Nothing worse than the world knowing you have nukes that don't work...
Bin Laden has several Nuclear Suitcases "Bin Laden has several Nuclear Suitcases Reproduced from the Jerusalem Report: October 25th, 1999 Master terrorist Ossame Bin Laden has acquired portable nuclear devices, a U.S.-based expert on non-conventional terror believes. The only real question now is whether BinLaden has "a few," as Russian intelligence seems to think, or "over 20," a figure cited by intelligence services of moderate Arab regimes. "There is no longer much doubt that Bin Laden has finally succeeded in his quest for nuclear suitcase bombs," says Yossef Bodansky, head of the Congressional Task Force on Non-Conventional Terrorism in Washington.
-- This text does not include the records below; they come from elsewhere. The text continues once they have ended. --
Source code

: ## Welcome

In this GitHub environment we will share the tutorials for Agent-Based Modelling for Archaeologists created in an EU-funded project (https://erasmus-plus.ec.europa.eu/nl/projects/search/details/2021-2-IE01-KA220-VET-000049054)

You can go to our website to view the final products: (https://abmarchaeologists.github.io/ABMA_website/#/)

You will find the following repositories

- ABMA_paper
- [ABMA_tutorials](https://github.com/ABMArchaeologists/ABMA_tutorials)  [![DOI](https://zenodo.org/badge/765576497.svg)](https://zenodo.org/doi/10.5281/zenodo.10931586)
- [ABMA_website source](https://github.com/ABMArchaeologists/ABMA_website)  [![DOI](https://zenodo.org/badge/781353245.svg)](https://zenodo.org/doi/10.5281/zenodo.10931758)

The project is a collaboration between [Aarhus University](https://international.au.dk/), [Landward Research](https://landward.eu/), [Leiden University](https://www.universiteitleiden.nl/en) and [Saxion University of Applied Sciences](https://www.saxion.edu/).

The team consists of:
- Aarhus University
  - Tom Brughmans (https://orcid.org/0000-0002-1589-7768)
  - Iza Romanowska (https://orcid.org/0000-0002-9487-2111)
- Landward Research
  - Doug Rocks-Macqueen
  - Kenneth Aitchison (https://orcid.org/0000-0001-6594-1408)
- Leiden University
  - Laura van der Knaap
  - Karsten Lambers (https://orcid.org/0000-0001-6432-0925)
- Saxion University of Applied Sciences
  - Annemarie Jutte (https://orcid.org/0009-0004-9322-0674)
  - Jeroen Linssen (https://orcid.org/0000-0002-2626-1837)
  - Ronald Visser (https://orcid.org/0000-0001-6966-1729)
In a recent book, Bodansky reports that Bin Ladens associates acquired the devices through Chechnya, paying the Chechens $30 million in cash and two tons of Afghan heroin, worth about $70 million in Afghanistan and about 10 times that on the street in Western cities.
Bodanskys statements corroborate 1998 testimony by former Russian security chief Alexander Lebed to the U.S. House of Representatives. Lebed said that 43 nuclear suitcases from the former Soviet arsenal, developed for the KGB in the 1970s, have vanished since the collapse of the former Soviet Union a decade ago. Lebed said one person could detonate such a bomb by himself, and kill 100,000 people.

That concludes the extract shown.